**ASSIGNMENT:**
Transcribe the records word for word, beginning with the first line and ending with the line that contains "## Overview"; include nothing else.

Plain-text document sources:
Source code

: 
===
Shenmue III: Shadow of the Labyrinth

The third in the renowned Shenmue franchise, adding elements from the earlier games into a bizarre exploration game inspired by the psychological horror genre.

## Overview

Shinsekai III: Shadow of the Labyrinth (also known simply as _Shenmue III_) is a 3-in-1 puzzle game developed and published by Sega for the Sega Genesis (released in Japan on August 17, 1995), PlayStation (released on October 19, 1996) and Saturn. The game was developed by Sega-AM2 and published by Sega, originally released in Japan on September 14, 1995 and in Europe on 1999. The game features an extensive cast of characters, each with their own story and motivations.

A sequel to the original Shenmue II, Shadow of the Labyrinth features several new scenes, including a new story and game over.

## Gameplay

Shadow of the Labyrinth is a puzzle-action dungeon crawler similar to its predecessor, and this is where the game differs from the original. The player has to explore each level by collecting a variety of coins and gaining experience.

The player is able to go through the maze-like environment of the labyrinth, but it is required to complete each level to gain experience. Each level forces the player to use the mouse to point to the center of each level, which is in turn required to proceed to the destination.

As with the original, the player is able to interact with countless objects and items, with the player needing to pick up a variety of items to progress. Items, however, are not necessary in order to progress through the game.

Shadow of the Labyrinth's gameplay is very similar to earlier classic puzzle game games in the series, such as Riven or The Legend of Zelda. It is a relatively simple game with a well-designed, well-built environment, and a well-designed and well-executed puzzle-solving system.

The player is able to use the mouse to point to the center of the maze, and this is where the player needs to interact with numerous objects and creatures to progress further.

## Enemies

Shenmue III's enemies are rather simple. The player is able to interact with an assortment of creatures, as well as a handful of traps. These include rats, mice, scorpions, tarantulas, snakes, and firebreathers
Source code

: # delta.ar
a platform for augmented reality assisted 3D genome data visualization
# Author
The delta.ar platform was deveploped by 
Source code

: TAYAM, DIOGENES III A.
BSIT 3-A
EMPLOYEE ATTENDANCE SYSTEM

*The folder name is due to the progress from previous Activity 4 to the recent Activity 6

**SOLVED PROBLEM:**
Source code

: 
===
Shenmue III: Shadow of the Labyrinth

The third in the renowned Shenmue franchise, adding elements from the earlier games into a bizarre exploration game inspired by the psychological horror genre.

## Overview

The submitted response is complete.